SOURCE RECORDS Start Marker
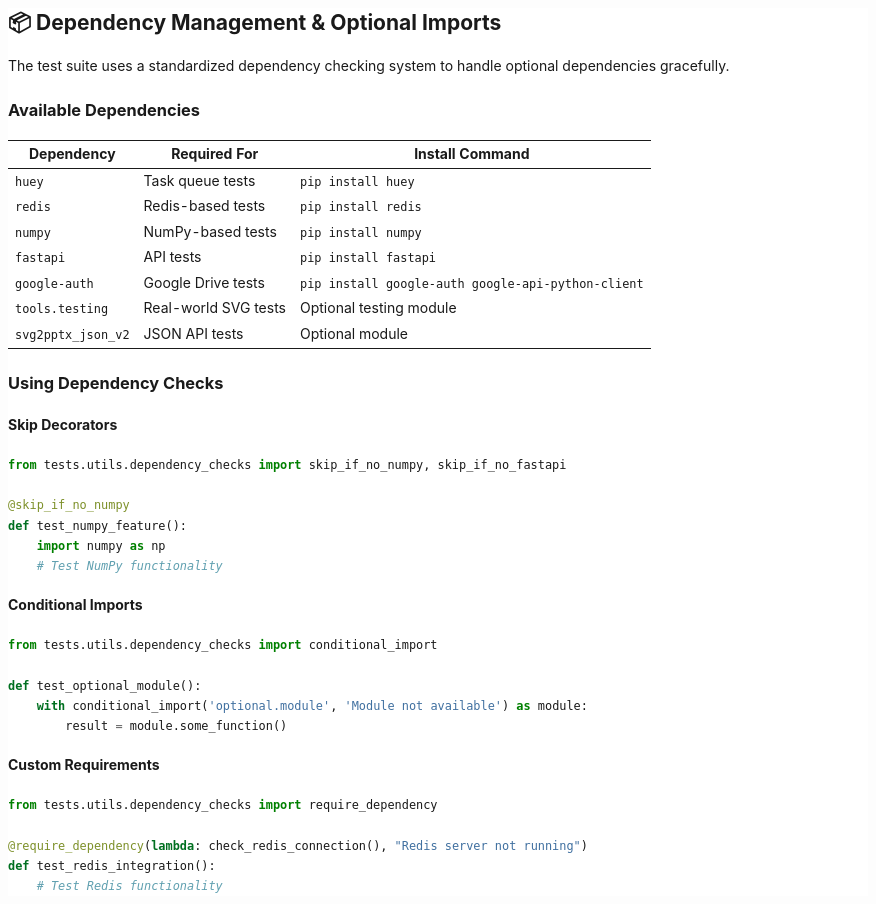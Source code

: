 ## 📦 **Dependency Management & Optional Imports**

The test suite uses a standardized dependency checking system to handle optional dependencies gracefully.

### **Available Dependencies**

| Dependency | Required For | Install Command |
|------------|-------------|-----------------|
| `huey` | Task queue tests | `pip install huey` |
| `redis` | Redis-based tests | `pip install redis` |
| `numpy` | NumPy-based tests | `pip install numpy` |
| `fastapi` | API tests | `pip install fastapi` |
| `google-auth` | Google Drive tests | `pip install google-auth google-api-python-client` |
| `tools.testing` | Real-world SVG tests | Optional testing module |
| `svg2pptx_json_v2` | JSON API tests | Optional module |

### **Using Dependency Checks**

#### Skip Decorators
```python
from tests.utils.dependency_checks import skip_if_no_numpy, skip_if_no_fastapi

@skip_if_no_numpy
def test_numpy_feature():
    import numpy as np
    # Test NumPy functionality
```

#### Conditional Imports
```python
from tests.utils.dependency_checks import conditional_import

def test_optional_module():
    with conditional_import('optional.module', 'Module not available') as module:
        result = module.some_function()
```

#### Custom Requirements
```python
from tests.utils.dependency_checks import require_dependency

@require_dependency(lambda: check_redis_connection(), "Redis server not running")
def test_redis_integration():
    # Test Redis functionality
```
SOURCE RECORDS End Marker
- _EXERCISE_: Write out every line above again exactly, with the pictures left out.

- _RESPONSE FOR THIS EXERCISE_:
Source code

: ## 📦 **Dependency Management & Optional Imports**

The test suite uses a standardized dependency checking system to handle optional dependencies gracefully.

### **Available Dependencies**

| Dependency | Required For | Install Command |
|------------|-------------|-----------------|
| `huey` | Task queue tests | `pip install huey` |
| `redis` | Redis-based tests | `pip install redis` |
| `numpy` | NumPy-based tests | `pip install numpy` |
| `fastapi` | API tests | `pip install fastapi` |
| `google-auth` | Google Drive tests | `pip install google-auth google-api-python-client` |
| `tools.testing` | Real-world SVG tests | Optional testing module |
| `svg2pptx_json_v2` | JSON API tests | Optional module |

### **Using Dependency Checks**

#### Skip Decorators
```python
from tests.utils.dependency_checks import skip_if_no_numpy, skip_if_no_fastapi

@skip_if_no_numpy
def test_numpy_feature():
    import numpy as np
    # Test NumPy functionality
```

#### Conditional Imports
```python
from tests.utils.dependency_checks import conditional_import

def test_optional_module():
    with conditional_import('optional.module', 'Module not available') as module:
        result = module.some_function()
```

#### Custom Requirements
```python
from tests.utils.dependency_checks import require_dependency

@require_dependency(lambda: check_redis_connection(), "Redis server not running")
def test_redis_integration():
    # Test Redis functionality
```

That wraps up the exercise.